> _Aim of the exercise_: Starting at the first line of the entries below, restate each line exactly until you reach the line with "## About Me", and print that one too. Leave the pictures out and stop there.

> _Source data_:
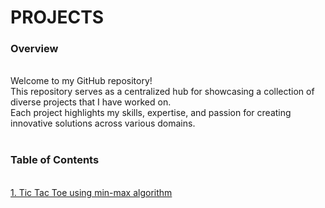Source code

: # PROJECTS
<h3>
  Overview
</h3><br>
Welcome to my GitHub repository! <br>
This repository serves as a centralized hub for showcasing a collection of diverse projects that I have worked on. <br>
Each project highlights my skills, expertise, and passion for creating innovative solutions across various domains.
<br><br><h3>
  Table of Contents
</h3><br>
<a Href = "https://github.com/Kanishka-nssce/PROJECTS/blob/main/AI_Tic_Tac_Toe.py"> 1. Tic Tac Toe using min-max algorithm
 </a>
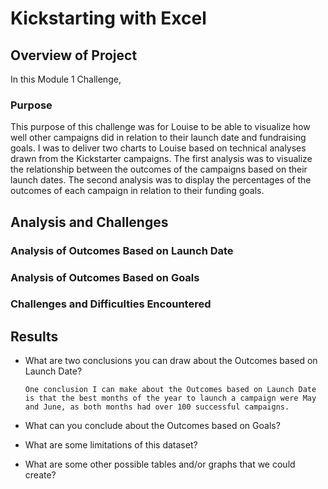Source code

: # Kickstarting with Excel

## Overview of Project
  In this Module 1 Challenge, 
### Purpose
  This purpose of this challenge was for Louise to be able to visualize how well other campaigns did in relation to their launch date and fundraising goals.  I was to deliver two charts to Louise based on technical analyses drawn from the Kickstarter campaigns.  The first analysis was to visualize the relationship between the outcomes of the campaigns based on their launch dates.  The second analysis was to display the percentages of the outcomes of each campaign in relation to their funding goals.
## Analysis and Challenges

### Analysis of Outcomes Based on Launch Date

### Analysis of Outcomes Based on Goals

### Challenges and Difficulties Encountered

## Results

- What are two conclusions you can draw about the Outcomes based on Launch Date?  

      One conclusion I can make about the Outcomes based on Launch Date is that the best months of the year to launch a campaign were May and June, as both months had over 100 successful campaigns.

- What can you conclude about the Outcomes based on Goals?

- What are some limitations of this dataset?

- What are some other possible tables and/or graphs that we could create?
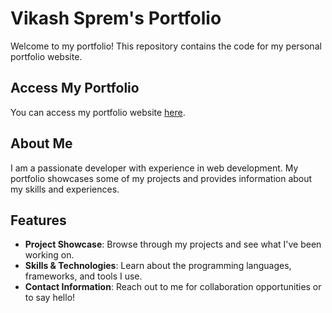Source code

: # Vikash Sprem's Portfolio

Welcome to my portfolio! This repository contains the code for my personal portfolio website.

## Access My Portfolio

You can access my portfolio website [here](https://vikashSprem.github.io).

## About Me

I am a passionate developer with experience in web development. My portfolio showcases some of my projects and provides information about my skills and experiences.

## Features

- **Project Showcase**: Browse through my projects and see what I've been working on.
- **Skills & Technologies**: Learn about the programming languages, frameworks, and tools I use.
- **Contact Information**: Reach out to me for collaboration opportunities or to say hello!
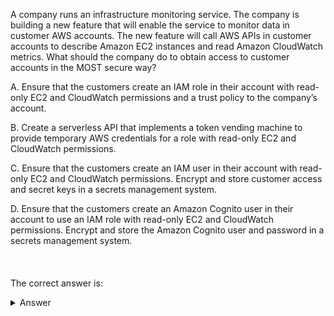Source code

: A company runs an infrastructure monitoring service. The company is building a new feature that will enable the service to monitor data in customer AWS accounts. The new feature will call AWS APIs in customer accounts to describe Amazon EC2 instances and read Amazon CloudWatch metrics. What should the company do to obtain access to customer accounts in the MOST secure way? 

A. Ensure that the customers create an IAM role in their account with read-only EC2 and CloudWatch permissions and a trust policy to the company’s account. 

B. Create a serverless API that implements a token vending machine to provide temporary AWS credentials for a role with read-only EC2 and CloudWatch permissions. 

C. Ensure that the customers create an IAM user in their account with read-only EC2 and CloudWatch permissions. Encrypt and store customer access and secret keys in a secrets management system. 

D. Ensure that the customers create an Amazon Cognito user in their account to use an IAM role with read-only EC2 and CloudWatch permissions. Encrypt and store the Amazon Cognito user and password in a secrets management system.
\
\
\
\
The correct answer is:
<details markdown=1><summary markdown='span'>Answer</summary>
<b>A</b>

**A. Ensure that the customers create an IAM role in their account with read-only EC2 and CloudWatch permissions and a trust policy to the company’s account.**

### Explanation:

- **IAM Role with Cross-Account Access:**
    - **Security Best Practices:** Option A is the most secure way to access customer accounts because it uses AWS Identity and Access Management (IAM) roles with cross-account access. By using IAM roles, customers do not need to share their credentials with the company. Instead, the customers create a role with the necessary permissions (read-only for EC2 and CloudWatch) and configure a trust policy that allows the company’s AWS account to assume this role.
    - **Temporary Security Credentials:** When the company’s account assumes this role, AWS provides temporary security credentials to perform the required actions. These credentials are short-lived and do not need to be stored or managed by the company, reducing the risk of exposure.
    - **Fine-Grained Access Control:** The company only has access to the specific AWS APIs (describe EC2 instances and read CloudWatch metrics) needed for the monitoring service, based on the permissions granted by the customer.

### Why Other Options Are Less Suitable:

- **B. Token Vending Machine with Temporary AWS Credentials:**
    - While a token vending machine can provide temporary credentials, this approach adds complexity and requires maintaining additional infrastructure. Furthermore, it is unnecessary when AWS IAM roles already provide a secure and managed way to issue temporary credentials.

- **C. IAM User with Static Credentials:**
    - This option is less secure because it involves creating an IAM user with static credentials (access key and secret key) in the customer’s account. Storing and managing these credentials, even in a secrets management system, poses a higher risk of exposure or misuse. Static credentials do not automatically expire and could be accidentally exposed.

- **D. Amazon Cognito User with IAM Role:**
    - Amazon Cognito is designed for identity management, often for end-user applications, and not for securely accessing AWS resources across accounts. Storing Cognito user credentials and using them to access an IAM role in a different account is not a recommended practice for cross-account access to AWS resources. This option introduces unnecessary complexity and is not aligned with typical AWS best practices for cross-account access.

By using **Option A**, the company leverages AWS's built-in, secure, and flexible mechanisms for cross-account access without needing to manage sensitive credentials directly, ensuring the **MOST secure** approach to accessing customer AWS accounts.
</details>

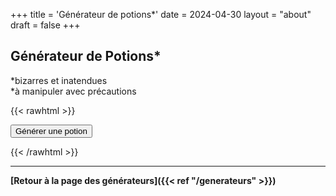 +++
title = 'Générateur de potions*'
date = 2024-04-30
layout = "about"
draft = false
+++

## Générateur de Potions*

*bizarres et inatendues  
*à manipuler avec précautions

{{< rawhtml >}}

<div>
    <button onclick="generatePotion()">Générer une potion</button>
    <div id='divP'>
    </div>
</div>

<script>
    const divP = document.getElementById('divP');

    const formeFlacon = [
        ['d\'amphore', 'de topette', 'de tube', 'de bulbe', 'cubique', 'cônique'],
        ['de croissant', 'd\'huillier', 'de flasque', 'de grenouille', '???', 'de polyèdre'],
        ['de gourde', 'de buste', 'de fleur', 'd\'icosaèdre', 'de corne', 'de sablier'],
        ['d\'humanoïde', 'de poisson', 'de losange', 'de bocal à confiture', 'de raisin', 'd\'ellipsoïde'],
        ['de chien', 'de hibou', 'de pyramide', 'de pavé (droit)', 'de crâne', 'sphérique'],
        ['de larme', 'de tour', 'de pomme', 'de fraise', 'de fiole', 'd\'outre']
    ];

    const materielFlacon = ['verre', 'crystal', 'métal', 'peau', 'bois'];

    const couleurPotion = [
        ['albâtre', 'ambre', 'abricot/citrouille/carotte', 'sang', 'os', 'menthe'],
        ['jaune canari', 'capucine (variante de rose)', 'terre', 'cerise', 'transparent', 'cuivre'],
        ['gris colombe', 'azur (bleu électrique)', 'émeraude', 'chair', 'fuchsia', 'noir'],
        ['or', 'indigo', 'encré', 'lapis', 'lavande', 'citron vert'],
        ['taupe', 'moutarde', 'olive', 'opale', 'prune', 'sapin'],
        ['multicolore', 'rose', 'argent', 'bleu ciel', 'glace', 'aubergine']
    ];

    const consistancePotion = [
        ['de compote', 'de pâte', 'de sang', 'de caramel', 'crayeuse', 'de fromage blanc'],
        ['cristallisée', 'sirupeuse', 'de blancs en neige', 'de confit d’oignons', 'de gélatine', 'de colle'],
        ['granuleuse', 'de gruau', 'de crème épaisse', 'de miel', 'visqueuse', 'de guimauve'],
        ['de dentifrice', 'de confiture', 'de mayonnaise', 'de milk-shake', 'de mélasse', 'd\'huile'],
        ['de jus d\'orange (pulpe)', 'de bouillie', 'de pudding', 'de chewing-gum', 'boueuse', 'filamenteuse'],
        ['de ragoût', 'de caoutchouc', 'de chocolat (solide puis fondant)', 'de bonbon', 'd\'eau', 'de yaourt']
    ];

    const bizarreriePotion = [
        ['bouillonne', 'bourdonne', 'est réfrigérée', 'est inerte', 'est fraîche', 'crépite'],
        ['fait des vagues', 'est vaporeuse', 'est effervescente', 'est mousseuse', 'est brumeuse', 'est givrée'],
        ['scintille', 'est luisante', 'brille', 'gargouille', 'gazouille', 'est chaude'],
        ['fredonne', 'semble vivante', 'est extrêmement lourde', 'pulse', 'est réfléchissante', 'ondule'],
        ['tourbillonne', 'est séparée', 'frémit', 'est fumante', 'parle (pas forcément dans une langue connue d\'ailleurs ;) )', 'siffle (comme un serpent)'],
        ['grogne', 'flotte', 'vibre', 'est immobile', 'forme un siphon', 'ronronne']
    ];

    const parfumPotion = [
        ['d\'alcool', 'd\'amande', 'd\'ammoniaque', 'de pomme', 'de bébé', 'de pamplemousse'],
        ['de camphre', 'de bois de cèdre', 'de citron', 'd\'herbe coupée', 'de poisson', 'd\'encens'],
        ['de cuir', 'de malt', 'de terre', 'de médicament', 'de menthe', 'de moisissure'],
        ['de noisette', 'd\'océan', 'de vieux fromage', 'de peinture', 'de sapin', 'de pomme de pin'],
        ['de cheval', 'de pluie', 'de rose', 'de putois', 'de lait aigre', 'de fraise'],
        ['de soufre', 'de thym', 'de fleurs', 'd\'urine', 'de vinaigre', 'de chien mouillé']
    ];

    const goutPotion = [
        ['d\'alcool', 'de banane', 'de sang', 'de beurre', 'de bonbon', 'de cerise'],
        ['de piment', 'de chocolat', 'de noix de coco', 'd\'huître', 'de cuivre', 'de fraise'],
        ['de pétrole brut', 'd\'herbe', 'de pomme', 'd\'ail', 'de gingembre', 'de raisin'],
        ['de miel', 'de fromage', 'de citron', 'de réglisse', 'de churros', 'de lait'],
        ['de pierre', 'de boue', 'de moutarde', 'de oignon', 'de poire', 'de cornichon'],
        ['de prune', 'd\'œuf pourri', 'de savon', 'de larmes', 'de vanille', 'de thé']
    ];

    const qualiteSort = [
        // D'AGRESSION
        [
            ['moquant', 'entravant/attachant', 'aveuglant', 'brûlant', 'suffoquant', 'consumant'],
            ['corrodant', 'écrasant', 'assourdissant', 'détonant', 'désintégrant', 'drainant'],
            ['électrisant', 'affligeant', 'gelant', 'harcelant', 'empalant', 'emprisonnant'],
            ['infectant', 'liquéfiant', 'mutant', 'paralysant', 'pétrifiant', 'perçant'],
            ['empoisonnant', 'martelant', 'déchirant', 'flagellant', 'éclatant', 'coupant/tranchant'],
            ['étouffant', 'étranglant', 'piquant/cinglant', 'rompant', 'tordant', 'flétrissant']
        ],
        // DE DÉFENSE
        [
            ['abjurant', 'absorbant', 'armurant', 'bannissant', 'camouflant', 'dissimulant'],
            ['contre-attaquant (physique)', 'guérissant (poison,maladie)', 'amortissant', 'déviant', 'disparaissant', 'désarmant'],
            ['déguisant', 'dissipant', 'enchevêtrant', 'évadant', 'gardant', 'durcissant'],
            ['soignant (pv)', 'ralentissant', 'revigorant (altération état)', 'raccommodant', 'annulant', 'obscurcissant'],
            ['patrouillant', 'préservant', 'réfléchissant', 'régénérant', 'ressuscitant', 'étanchéifiant'],
            ['isolant', 'abritant', 'protégeant', 'stabilisant', 'tournant/transformant', 'contournant/encerclant']
        ],
        // DE MOBILITÉ
        [
            ['accélérant', 'animant', 'attirant', 'enterrant', 'escaladant', 'rampant'],
            ['insidieusement', 'dansant', 'descendant', 'livrant', 'diminuant', 'enveloppant'],
            ['expandant', 'flottant', 'volant', 'galopant', 'sautant', 'suintant'],
            ['phasant', 'pulsant', 'poursuivant', 'réorganisant', 'repoussant', 'retrouvant'],
            ['renversant/inversant', 'roulant', 'tournant sur lui-même', 'explorant', 'tirant', 'glissant'],
            ['serpentant', 'harcelant', 'essaimant (comme un essaim)', 'téléportant', 'transportant', 'tournoyant']
        ],
        // AUTRE
        [
            ['addictant', 'adhérant', 'ancien', 'noir', 'éclosant', 'bruyant'],
            ['cultivant', 'éblouissant', 'divisant', 'dupliquant', 'évoluant', 'éteignant'],
            ['fusionnant', 'fantomatique', 'saisissant', 'envoûtant', 'gonflant', 'inversant'],
            ['revigorant', 'invisible', 'invulnérable', 'lubrifiant', 'multipliant', 'engourdissant'],
            ['prismatique', 'changeant', 'frissonnant', 'chantant', 'naissant', 'soudain'],
            ['convoquant', 'petit', 'transmutant', 'débloquant', 'vaste', 'murmurant']
        ],
        // DE MENTAL
        [
            ['vengeant', 'éveillant', 'déconcertant', 'apaisant', 'charmant', 'convainquant'],
            ['commandant', 'communiquant', 'séduisant', 'trompant', 'déchiffrant', 'démoralisant'],
            ['dégoûtant', 'dérangeant', 'rêvant', 'enhardissant', 'encodant', 'enrageant'],
            ['prévoyant', 'horrifiant', 'hystérisant', 'intimidant', 'intoxiquant', 'exaspérant'],
            ['hypnotisant', 'lisant l\'esprit', 'moquant', 'pacifiant', 'persuadant', 'révélant'],
            ['révoltant', 'émouvant (tristesse)', 'prédisant l\'avenir', 'donnant à réfléchir', 'terrifiant', 'lassant']
        ],
        // DE PERSONNALITÉ
        [
            ['embrouillé', 'prudent', 'condamnant', 'courtois', 'lâche', 'rusé'],
            ['curieux', 'sournois', 'déloyal', 'envieux', 'érudit', 'volage'],
            ['détestable', 'hautain', 'aidant', 'honorable', 'inexorable', 'irascible'],
            ['jovial', 'léthargique', 'loyal', 'magistral', 'malveillant', 'maniaque'],
            ['mélancolique', 'menaçant', 'mystique', 'obséquieux', 'obstiné', 'sauvage'],
            ['serein', 'splendide', 'subtile', 'vil', 'vorace', 'misérable']
        ]
    ];

    const elementSort = [
        // SOLIDE
        [
            ['ambre', 'écorce', 'os', 'pain', 'soufre', 'bonbon'],
            ['chitine', 'argile', 'cristal', 'chair', 'fleur', 'fruit'],
            ['champignon', 'verre', 'glace', 'fer', 'ivoire', 'feuille'],
            ['mousse', 'obsidienne', 'papier', 'plante', 'racine', 'caoutchouc'],
            ['rouille', 'sel', 'sable', 'soie', 'peau', 'terre'],
            ['pierre', 'sucre', 'épine', 'tissus', 'cire', 'bois']
        ],
        // GAZEUX
        [
            ['cendre', 'blizzard', 'souffle', 'nuage', 'poussière', 'brouillard'],
            ['brume', 'parfum', 'émanation', 'grêle', 'nuageux', 'cyclone'],
            ['encens', 'miasme', 'bruine', 'peste', 'pollen', 'poudre'],
            ['pluie', 'tempête de sable', 'pollution', 'fumée', 'neige', 'suie'],
            ['étincelle', 'épice', 'spore', 'vapeur (eau)', 'puanteur', 'tempête'],
            ['orage', 'tornade', 'vapeur (autre)', 'virevoltant (western)', 'murmure', 'vent']
        ],
        // ABSTRAIT
        [
            ['automne', 'chaos', 'froid', 'ténèbres', 'mort', 'distorsion'],
            ['rêve', 'évolution', 'vie', 'chaleur', 'fantôme', 'gravité'],
            ['croissance', 'harmonie', 'feu', 'lumière', 'foudre', 'mémoire'],
            ['esprit', 'mutation', 'probabilité', 'radiation', 'pourriture', 'ombre'],
            ['âme', 'son', 'printemps', 'étoile', 'stase', 'été'],
            ['soleil', 'lune', 'vitesse', 'vide', 'distorsion', 'hiver']
        ],
        // LIQUIDE
        [
            ['acide', 'bière', 'sang', 'saumure', 'beurre', 'cidre'],
            ['mousse', 'colle', 'miel', 'encre', 'gelée', 'lave'],
            ['confiture', 'mélasse', 'lait', 'vase', 'gruau', 'huile'],
            ['peinture', 'mucosité', 'poison', 'pudding', 'lave', 'mercure'],
            ['résine', 'salive', 'sève', 'boue', 'soupe', 'sirop'],
            ['goudron', 'thé', 'larmes', 'vinaigre', 'eau', 'vin']
        ],
        // ANIMAL
        [
            ['fourmi', 'chauve-souris', 'abeille', 'scarabée', 'papillon', 'mille-pattes'],
            ['cochon d’inde', 'cheval', 'crabe', 'corbeau', 'luciole', 'chien'],
            ['mouche', 'grenouille', 'vache', 'aigle', 'coccinelle', 'sangsue'],
            ['lézard', 'sauterelle', 'asticot', 'renard', 'taupe', 'chat'],
            ['souris/rat', 'perruche', 'oie', 'scorpion', 'serpent', 'cerf'],
            ['mouton', 'escargot', 'moineau', 'araignée', 'écureuil', 'poisson']
        ],
        // OBJET
        [
            ['flèche', 'cloche', 'branche', 'bouton', 'bougie', 'parchemin'],
            ['chaîne', 'griffe', 'pièce de monnaie', 'œuf', 'œil', 'plume'],
            ['cœur', 'chaise', 'crochet', 'clé', 'couteau', 'poumon'],
            ['enclume', 'clou', 'aiguille', 'statue(tte)', 'livre', 'crâne'],
            ['chiffon', 'corde', 'lingot', 'graine', 'terre', 'coquille'],
            ['épée', 'marteau', 'couronne', 'collier', 'dent', 'filet']
        ],
    ];

    const formeSort = [
        // STRUCTURE
        [
            ['autel', 'lit', 'brasero', 'pont', 'charrette', 'panier'],
            ['catapulte', 'char romain', 'maison', 'berceau', 'estrade', '???'],
            ['forge', 'forteresse', 'fontaine', 'jardin', 'porte', 'gibet/potence'],
            ['bibliothèque', 'monolithe', 'four', 'chemin', 'lac', 'cage'],
            ['pupitre', 'navire', 'sanctuaire/temple', 'cercle de pierre', 'trône', 'tour'],
            ['piège', 'arbre', 'cactus', 'tunnel', 'mur', 'lustre']
        ],
        // DYNAMIQUE
        [
            ['arc', 'phare', 'faisceau/rayon', 'explosion', 'fleurir', 'verrou'],
            ['bulle', 'rafale', 'cascade', 'bobine', 'danse', 'éruption'],
            ['pluie', 'charge', 'flamme', 'chute', 'fleuve', 'source'],
            ['regard', 'main', 'lasso', 'boucle', 'bouche', 'pouls'],
            ['rayonnement', 'ondulation', 'encensoir', 'chanson', 'pulvérisation', 'tempête'],
            ['festin', 'tentacule', 'torrent', 'doigt', 'vague', 'mot']
        ],
        // CRÉATURE
        [
            ['tolosses', 'golem', 'scarabée incendiaire', 'cube gélatineux', 'fantôme', 'gobelin'],
            ['vengearbre', 'janus (démon)', 'banshee', 'dragon', 'feu follet', 'hibours'],
            ['lémure', 'chimère', 'basilic', 'élémentaire', 'gargouille', 'hydre'],
            ['kraken', 'minotaure', 'momie', 'pégase', 'squelette', 'goule/zombie'],
            ['loup-garou', 'centaure', 'naga (reptilien)', 'pudding noir', 'tertre errant', 'dryade'],
            ['liane chasseresse', 'molosse infernal', 'ogre', 'razorback', 'gnoll', 'satyre']
        ],
        // OBJET
        [
            ['armure', 'flèche', 'hache', 'bannière', 'cloche', 'ceinture'],
            ['livre', 'bottes', 'robe', 'chaudron', 'casque', 'calice'],
            ['cape', 'collier', 'couronne', 'tambour', 'gants', 'marteau'],
            ['barre', 'corne', 'clé', 'couteau', 'lanterne', 'luth'],
            ['masque', 'miroir', 'filet', 'assiette', 'plume', 'anneau'],
            ['entraves', 'bouclier', 'lance', 'flacon', 'épée', 'roue']
        ],
        // STATIQUE
        [
            ['aura', 'barrière', 'goutte', 'cercle', 'nuage', 'cône'],
            ['cratère', 'cristal', 'cube', 'cylindre', 'disque', 'fissure'],
            ['plan', 'auréole', 'hélice', 'demi-sphère', 'hexagone', 'monticule'],
            ['ovale', 'pentagone', 'fosse/puits', 'silhouette', 'flaque', 'pyramide'],
            ['rectangle', 'contrat', 'sigil', 'sphère', 'carré', 'étoile'],
            ['triangle', 'tube', 'quartier de lune', 'bande', 'zigzag', 'zone']
        ],
        // ANIMALE
        [
            ['loup', 'tatou', 'blaireau', 'ours', 'castor', 'sanglier'],
            ['taureau', 'lynx', 'caméléon/varan', 'crocodile', 'cerf', 'aigle'],
            ['otarie/morse', 'renard', 'chèvre', 'antilope', 'condor/vautour', 'hippopotame'],
            ['cheval/âne', 'méduse', 'pieuvre', 'porc-épic', 'hibou', 'paon'],
            ['kangourou', 'poisson/murène', 'lapin', 'requin/dauphin/orque', 'fennec', 'axolot'],
            ['tigre/lion', 'autruche', 'chiens de prairie', 'pingouin', 'marmotte', 'baleine']
        ]
    ];

    function generatePotion() {
        divP.innerHTML += "<br/>Le flacon, fait de "+randomizer(materielFlacon)+", a une forme "+randomizer(formeFlacon)+".<br/>";
        divP.innerHTML += "La potion qu'il contient est de couleur "+randomizer(couleurPotion)+". Bizarrement, elle "+randomizer(bizarreriePotion)+".<br/>";
        divP.innerHTML += "Lorsque vous l'ouvrez, une odeur "+randomizer(parfumPotion)+" s'en échappe.<br/>";
        divP.innerHTML += "Dans votre bouche, elle a une consistance "+randomizer(consistancePotion)+" et un goût "+randomizer(goutPotion)+".<br/>";

        divP.innerHTML += "Le sort contenu dans la potion : ";

        switch (Math.floor(Math.random() * 4)) {
            case 0: // [Élément] [Qualité]
            divP.innerHTML += "<< "+randomizer(elementSort)+" "+randomizer(qualiteSort)+" >><br/>";
            break;
            case 1: // [Forme] [Qualité]
            divP.innerHTML += "<< "+randomizer(formeSort)+" "+randomizer(qualiteSort)+" >><br/>";
            break;
            case 2: // [Forme] de [Élément]
            divP.innerHTML += "<< "+randomizer(formeSort)+" de "+randomizer(elementSort)+" >><br/>";
            break;
            case 3:// [Forme] de [Élément] [Qualité]
            divP.innerHTML += "<< "+randomizer(formeSort)+" de "+randomizer(elementSort)+" "+randomizer(qualiteSort)+" >><br/>";
            break;
        }

        if(document.getElementById('btnReset') === null) {
            divP.insertAdjacentHTML('afterend', '<button id="btnReset" onclick="resetRes()">Remettre à zero les résultats</button>');
        }
    };

    function randomizer(tab) {
        let res = tab[Math.floor(Math.random() * tab.length)];

        if(Array.isArray(res)){
            return randomizer(res);
        }

        return res;
    }

    function resetRes() {
        divP.innerHTML = '';
        document.getElementById('btnReset').remove()
    }
</script>

{{< /rawhtml >}}

----

**[Retour à la page des générateurs]({{< ref "/generateurs" >}})**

> _Answer for this exercise_:
Source code

: # PROJECTS
<h3>
  Overview
</h3><br>
Welcome to my GitHub repository! <br>
This repository serves as a centralized hub for showcasing a collection of diverse projects that I have worked on. <br>
Each project highlights my skills, expertise, and passion for creating innovative solutions across various domains.
<br><br><h3>
  Table of Contents
</h3><br>
<a Href = "https://github.com/Kanishka-nssce/PROJECTS/blob/main/AI_Tic_Tac_Toe.py"> 1. Tic Tac Toe using min-max algorithm
 </a>
Source code

: # Kickstarting with Excel

## Overview of Project
  In this Module 1 Challenge, 
### Purpose
  This purpose of this challenge was for Louise to be able to visualize how well other campaigns did in relation to their launch date and fundraising goals.  I was to deliver two charts to Louise based on technical analyses drawn from the Kickstarter campaigns.  The first analysis was to visualize the relationship between the outcomes of the campaigns based on their launch dates.  The second analysis was to display the percentages of the outcomes of each campaign in relation to their funding goals.
## Analysis and Challenges

### Analysis of Outcomes Based on Launch Date

### Analysis of Outcomes Based on Goals

### Challenges and Difficulties Encountered

## Results

- What are two conclusions you can draw about the Outcomes based on Launch Date?  

      One conclusion I can make about the Outcomes based on Launch Date is that the best months of the year to launch a campaign were May and June, as both months had over 100 successful campaigns.

- What can you conclude about the Outcomes based on Goals?

- What are some limitations of this dataset?

- What are some other possible tables and/or graphs that we could create?
Source code

: # Vikash Sprem's Portfolio

Welcome to my portfolio! This repository contains the code for my personal portfolio website.

## Access My Portfolio

You can access my portfolio website [here](https://vikashSprem.github.io).

## About Me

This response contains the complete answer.